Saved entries
|---|
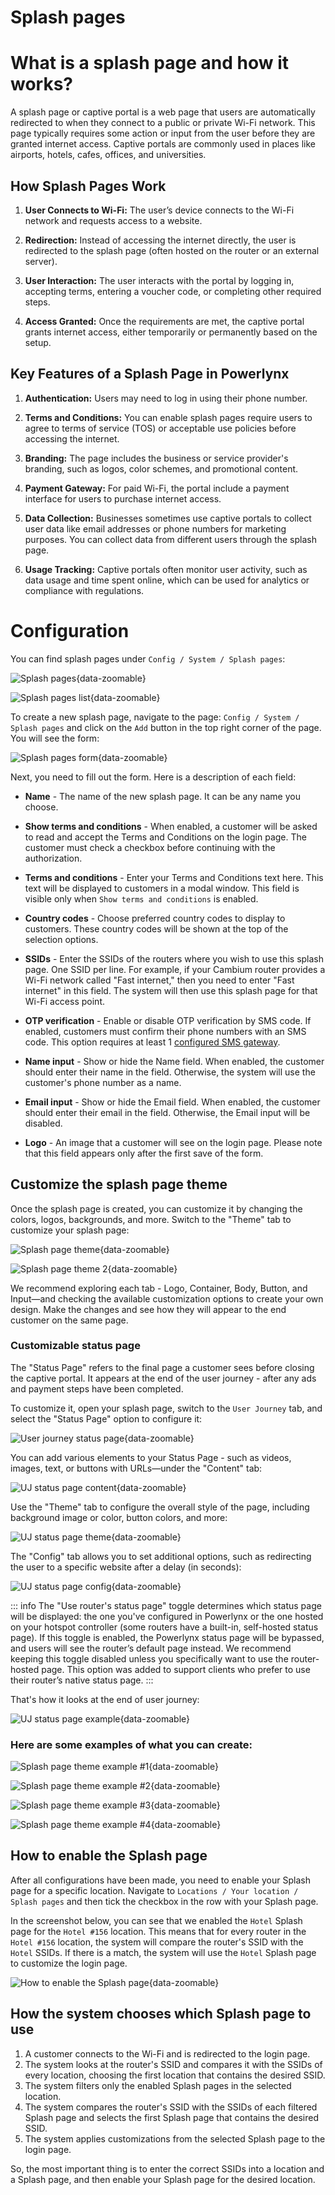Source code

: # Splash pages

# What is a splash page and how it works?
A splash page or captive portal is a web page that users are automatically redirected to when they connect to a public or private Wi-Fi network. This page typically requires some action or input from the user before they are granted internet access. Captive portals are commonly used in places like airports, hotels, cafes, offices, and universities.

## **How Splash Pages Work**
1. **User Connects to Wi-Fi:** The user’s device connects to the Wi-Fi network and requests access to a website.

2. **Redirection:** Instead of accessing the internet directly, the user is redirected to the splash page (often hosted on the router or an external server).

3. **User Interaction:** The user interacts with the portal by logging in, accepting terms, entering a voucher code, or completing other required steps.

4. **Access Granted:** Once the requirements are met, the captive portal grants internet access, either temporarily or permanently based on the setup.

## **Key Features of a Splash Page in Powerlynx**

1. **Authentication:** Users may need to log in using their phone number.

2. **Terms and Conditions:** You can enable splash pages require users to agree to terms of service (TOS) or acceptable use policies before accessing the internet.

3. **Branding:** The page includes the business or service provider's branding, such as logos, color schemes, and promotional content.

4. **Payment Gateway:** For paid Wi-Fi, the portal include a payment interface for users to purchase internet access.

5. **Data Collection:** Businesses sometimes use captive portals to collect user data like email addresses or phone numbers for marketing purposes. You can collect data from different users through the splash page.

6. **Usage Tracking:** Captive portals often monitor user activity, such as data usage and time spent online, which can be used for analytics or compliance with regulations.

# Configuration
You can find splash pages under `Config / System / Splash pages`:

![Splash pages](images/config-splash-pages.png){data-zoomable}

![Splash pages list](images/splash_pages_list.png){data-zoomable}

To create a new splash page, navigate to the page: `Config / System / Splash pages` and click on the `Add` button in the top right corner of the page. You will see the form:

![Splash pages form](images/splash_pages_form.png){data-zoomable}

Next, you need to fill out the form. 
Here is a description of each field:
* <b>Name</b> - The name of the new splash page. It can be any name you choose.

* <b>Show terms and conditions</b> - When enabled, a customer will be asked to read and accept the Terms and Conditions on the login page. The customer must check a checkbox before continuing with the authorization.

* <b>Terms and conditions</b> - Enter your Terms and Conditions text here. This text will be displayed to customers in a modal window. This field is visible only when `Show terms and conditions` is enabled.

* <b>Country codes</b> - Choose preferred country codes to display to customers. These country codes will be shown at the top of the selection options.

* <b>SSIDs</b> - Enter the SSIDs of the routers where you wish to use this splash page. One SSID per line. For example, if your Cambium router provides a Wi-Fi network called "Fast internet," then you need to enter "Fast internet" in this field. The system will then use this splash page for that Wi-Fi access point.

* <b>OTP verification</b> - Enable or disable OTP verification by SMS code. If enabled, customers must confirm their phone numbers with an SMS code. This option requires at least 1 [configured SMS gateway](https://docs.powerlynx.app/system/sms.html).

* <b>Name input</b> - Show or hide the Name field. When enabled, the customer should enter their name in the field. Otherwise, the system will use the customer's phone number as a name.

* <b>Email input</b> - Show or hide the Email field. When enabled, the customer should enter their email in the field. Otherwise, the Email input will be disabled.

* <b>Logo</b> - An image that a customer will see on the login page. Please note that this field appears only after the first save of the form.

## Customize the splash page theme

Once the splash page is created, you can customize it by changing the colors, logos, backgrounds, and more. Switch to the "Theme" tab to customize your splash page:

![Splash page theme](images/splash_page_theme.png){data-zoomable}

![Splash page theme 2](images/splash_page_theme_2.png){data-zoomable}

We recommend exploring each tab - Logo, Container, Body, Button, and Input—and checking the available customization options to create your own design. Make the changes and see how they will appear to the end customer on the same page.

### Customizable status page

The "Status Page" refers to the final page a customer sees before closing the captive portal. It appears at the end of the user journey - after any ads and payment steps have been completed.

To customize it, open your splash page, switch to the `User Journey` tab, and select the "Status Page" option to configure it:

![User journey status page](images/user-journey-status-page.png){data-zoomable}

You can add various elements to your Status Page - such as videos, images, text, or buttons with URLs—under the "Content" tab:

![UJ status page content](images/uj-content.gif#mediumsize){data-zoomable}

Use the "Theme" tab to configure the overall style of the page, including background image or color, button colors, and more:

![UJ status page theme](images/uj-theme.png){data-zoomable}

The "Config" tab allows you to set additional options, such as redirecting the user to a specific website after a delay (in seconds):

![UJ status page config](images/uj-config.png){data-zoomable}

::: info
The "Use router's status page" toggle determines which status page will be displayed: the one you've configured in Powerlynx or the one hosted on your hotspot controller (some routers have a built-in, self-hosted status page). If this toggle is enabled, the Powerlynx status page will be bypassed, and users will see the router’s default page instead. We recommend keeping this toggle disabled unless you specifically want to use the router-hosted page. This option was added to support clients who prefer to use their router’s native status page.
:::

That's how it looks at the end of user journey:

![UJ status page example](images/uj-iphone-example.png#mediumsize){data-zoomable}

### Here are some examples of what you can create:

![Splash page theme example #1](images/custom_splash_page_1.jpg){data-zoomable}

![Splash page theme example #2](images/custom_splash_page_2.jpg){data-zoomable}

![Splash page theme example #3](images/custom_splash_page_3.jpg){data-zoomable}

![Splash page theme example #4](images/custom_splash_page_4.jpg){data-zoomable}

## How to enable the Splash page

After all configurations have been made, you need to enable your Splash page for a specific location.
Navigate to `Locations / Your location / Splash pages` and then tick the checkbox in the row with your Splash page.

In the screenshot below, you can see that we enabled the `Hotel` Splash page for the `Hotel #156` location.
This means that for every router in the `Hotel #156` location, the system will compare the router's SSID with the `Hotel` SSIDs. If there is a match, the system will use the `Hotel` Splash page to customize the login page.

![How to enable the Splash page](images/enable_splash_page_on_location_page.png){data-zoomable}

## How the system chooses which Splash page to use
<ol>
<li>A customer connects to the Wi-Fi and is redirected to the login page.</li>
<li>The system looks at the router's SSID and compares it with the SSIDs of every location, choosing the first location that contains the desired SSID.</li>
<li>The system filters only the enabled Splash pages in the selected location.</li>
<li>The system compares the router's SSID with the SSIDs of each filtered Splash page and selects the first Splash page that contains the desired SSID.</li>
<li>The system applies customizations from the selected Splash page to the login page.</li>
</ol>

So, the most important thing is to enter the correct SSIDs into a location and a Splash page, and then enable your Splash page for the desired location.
|---|
ASSIGNED TASK >> Search the entries above for "such". Return every line that has it.

RESPONSE TO THE TASK >>
3. **Branding:** The page includes the business or service provider's branding, such as logos, color schemes, and promotional content.
6. **Usage Tracking:** Captive portals often monitor user activity, such as data usage and time spent online, which can be used for analytics or compliance with regulations.
You can add various elements to your Status Page - such as videos, images, text, or buttons with URLs—under the "Content" tab:
The "Config" tab allows you to set additional options, such as redirecting the user to a specific website after a delay (in seconds):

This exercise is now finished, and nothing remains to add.